Lines of the data that contain the word "cumple" are the ones to copy.

TASK INPUT:
= = = =
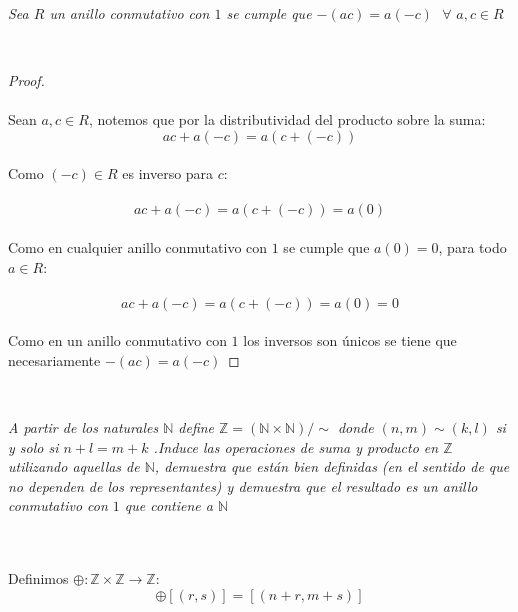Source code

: \documentclass[11pt,letterpaper]{article}
\newcommand{\N}{\mathbb{N}}
\newcommand{\Z}{\mathbb{Z}}
\begin{document}
\,\\
\begin{tcolorbox}[
	title = \textcolor{black}{\textcolor{white}{Lema 1}},]
\textit{Sea $R$ un anillo conmutativo con $1$ se cumple que $-(ac)=a(-c)\,\,\,\,\forall\,\,a,c\in R$
}
\end{tcolorbox}\,\\
\begin{proof}\,\\
    \,\\
    Sean $a,c\in R$, notemos que por la distributividad del producto sobre la suma:\,\\
        \begin{equation*}
           ac+a(-c)=a(c+(-c))
        \end{equation*}\,\\
        Como $(-c)\in R$ es inverso para $c$:\,\\
        \,\\
        \begin{equation*}
            ac+a(-c)=a(c+(-c))=a(0)
        \end{equation*}\,\\
        Como en cualquier anillo conmutativo con $1$ se cumple que $a(0)=0$, para todo $a\in R$:\,\\
        \,\\
        \begin{equation*}
            ac+a(-c)=a(c+(-c))=a(0)=0
        \end{equation*}\,\\
        Como en un anillo conmutativo con $1$ los inversos son \'unicos se tiene que necesariamente $-(ac)=a(-c)$
\end{proof}\,\\
\newpage
\begin{tcolorbox}[
	title = \textcolor{black}{\textcolor{white}{Problema 1}},]
\textit{A partir de los naturales $\N$ define $\Z=(\N\times \N)/\sim$ donde $(n,m)\sim(k,l)$ si y solo si $n+l=m+k$
.Induce las operaciones de suma y producto en $\Z$ utilizando aquellas de $\N$, demuestra que est\'an bien definidas 
(en el sentido de que no dependen de los representantes) y demuestra que el resultado es un anillo conmutativo con $1$ que 
contiene  a $\N$ 
}
\end{tcolorbox}\,\\
    \,\\
    Definimos $\oplus:\Z\times \Z \rightarrow  \Z$:\,\\
    \begin{equation*}
        [(n,m)]\oplus[(r,s)]=[(n+r,m+s)]
    \end{equation*}\,\\
\end{document}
= = = =
OUTPUT FOR THIS EXERCISE:
\textit{Sea $R$ un anillo conmutativo con $1$ se cumple que $-(ac)=a(-c)\,\,\,\,\forall\,\,a,c\in R$
        Como en cualquier anillo conmutativo con $1$ se cumple que $a(0)=0$, para todo $a\in R$:\,\\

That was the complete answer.